Although critical race theory is college level academics not taught in K-12 schools, lawmakers are working to limit how racism and history are taught, labeling such education as unamerican, divisive and uncomfortable.

"They want to delegitimize the founding of the country and the institutions, and they basically want to replace it with a very militant form of racism that would destroy this country," Florida Governor Ron DeSantis said in a press conference introducing legislation to ban critical race theory.

Although many of the books being banned directly discuss racism, many books under scrutiny are fantasy or simply express the Black experience. The public attacks against authors who express these themes are often extreme.

When Denver author R. Alan Brooks announced he was writing a graphic novel that was an allegory for leaving white supremacist movements, he got death threats on social media.

"I've written comics and graphic novels, but I just never, I don't think I ever imagined I would get death threats over it," Brooks said.

In his graphic novel "Anguish Garden," the main character tracks people infected by an alien virus. She believes she is righteous, but her actions have no compassion. Eventually she realizes she is not the hero but the villain.

"In America, anytime a Black person has boldly spoken from their perspective, there have been some people to rise up to try to tear it down," Brooks said.

In Colorado, the new conservative school board in Douglas County voted to amend the district's equity policy then to fire the superintendent.

The equity policy aimed to create a more welcoming environment "for racial, ethnic, gender and sexual minorities." However, board members claimed the policy was vague and made students uncomfortable.

"There is also instances of middle school privilege walks, which creates feelings of shame and guilt in the name of pointing out oppressor and victim," board member Kaylee Winegar said.
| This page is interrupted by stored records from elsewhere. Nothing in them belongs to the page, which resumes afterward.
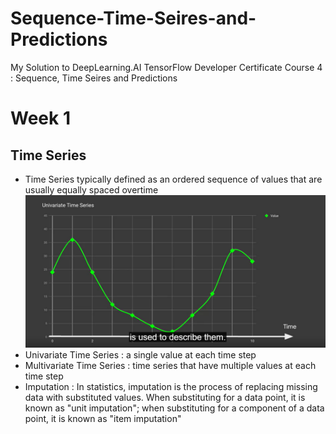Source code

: # Sequence-Time-Seires-and-Predictions
My Solution to DeepLearning.AI TensorFlow Developer Certificate Course 4 : Sequence, Time Seires and Predictions
# Week 1
## Time Series
- Time Series typically defined as an ordered sequence of values that are usually equally spaced overtime
![Univariate Time Series](https://github.com/Lim-Calculus/Sequence-Time-Seires-and-Predictions/blob/main/Images/Week1_Univariate_Time_Series.png)
- Univariate Time Series : a single value at each time step
- Multivariate Time Series : time series that have multiple values at each time step 
- Imputation :  In statistics, imputation is the process of replacing missing data with substituted values. When substituting for a data point, it is known as "unit imputation"; when substituting for a component of a data point, it is known as "item imputation"


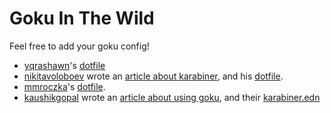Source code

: # Goku In The Wild

Feel free to add your goku config!

- [yqrashawn](https://github.com/yqrashawn "yqrashawn")'s [dotfile](https://github.com/yqrashawn/yqdotfiles/blob/master/.config/karabiner.edn)
- [nikitavoloboev](https://github.com/nikitavoloboev "nikitavoloboev") wrote an [article about karabiner](https://medium.com/@nikitavoloboev/karabiner-god-mode-7407a5ddc8f6 "article about karabiner"), and his [dotfile](https://github.com/nikitavoloboev/dotfiles/blob/master/karabiner/karabiner.edn "dotfile").
- [mmroczka](https://github.com/mmroczka "mmroczka")'s [dotfile](https://github.com/mmroczka/.dotfiles/blob/master/karabiner/karabiner.edn).
- [kaushikgopal](https://jkl.gg/) wrote an [article about using goku](https://blog.jkl.gg/hacking-your-keyboard/), and their [karabiner.edn](https://gist.github.com/kaushikgopal/ff7a92bbc887e59699c804b59074a126)

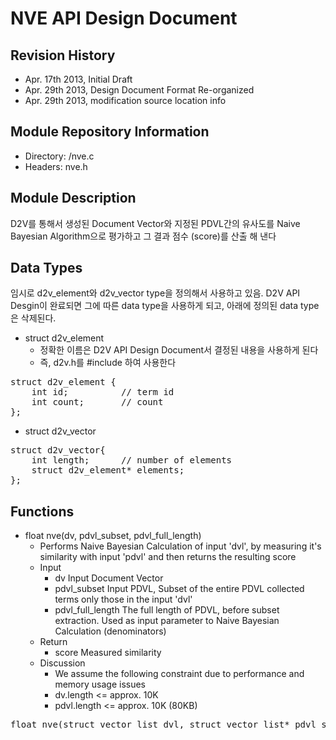 NVE API Design Document
=======================

Revision History
----------------
- Apr. 17th 2013, Initial Draft
- Apr. 29th 2013, Design Document Format Re-organized
- Apr. 29th 2013, modification source location info


Module Repository Information
-----------------------------
- Directory: <src>/nve.c
- Headers: nve.h


Module Description
------------------
D2V를 통해서 생성된 Document Vector와 지정된 PDVL간의 유사도를 Naive Bayesian Algorithm으로 평가하고 그 결과 점수 (score)를 산출 해 낸다

Data Types
----------
임시로 d2v_element와 d2v_vector type을 정의해서 사용하고 있음. D2V API Desgin이 완료되면 그에 따른 data type을 사용하게 되고, 아래에 정의된 data type은 삭제된다.

- struct d2v_element
    - 정확한 이름은 D2V API Design Document서 결정된 내용을 사용하게 된다
    - 즉, d2v.h를 #include 하여 사용한다

<pre>
struct d2v_element {
	int id;          // term id
	int count;       // count
};
</pre>

- struct d2v_vector

<pre>
struct d2v_vector{
	int length;      // number of elements
	struct d2v_element* elements;
};
</pre>

Functions
---------

- float nve(dv, pdvl_subset, pdvl_full_length)
    - Performs Naive Bayesian Calculation of input 'dvl', by measuring it's similarity with input 'pdvl' and then returns the resulting score 
    - Input
        - dv Input Document Vector
        - pdvl_subset Input PDVL, Subset of the entire PDVL collected terms only those in the input 'dvl'
        - pdvl_full_length The full length of PDVL, before subset extraction. Used as input parameter to Naive Bayesian Calculation (denominators) 
    - Return
        - score Measured similarity
    - Discussion
        - We assume the following constraint due to performance and memory usage issues 
        - dv.length <= approx. 10K 
        - pdvl.length <= approx. 10K (80KB) 

<pre>
float nve(struct vector_list dvl, struct vector_list* pdvl_subset, int pdvl_full_length);
</pre>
Although these challenges to education may seem unprecedented, many feel it's just history repeating itself.

"If you recall your history, it was illegal to teach Black people to read and write during enslavement. That was intentional," said Tamara Rhone, an educational consultant. "Well, what do you think this is?"

Rhone taught for 44 years at Denver Public Schools.

"When we're teaching children, we're teaching children about contributions and people so that they understand that we contributed," she said.

Rhone says these bans are distractions from the real issues that need to be fixed within the American education system.

"We are not the only beings on this planet," she said. "When you look at highly developed countries and the benchmarks, we don't meet the benchmarks."

Many of the authors seeing their books banned are also seeing sales increase. When the threats against Brooks became public, the community rallied around him, helping him finance "Anguish Garden." The sequel will be released in June.

"I don't think that there's any example of a government that has banned books and it turned out well for them," Brooks said. "But I do think that we need to be vigilant, we meaning all of us as Americans, vigilant and fighting against that kind of censorship."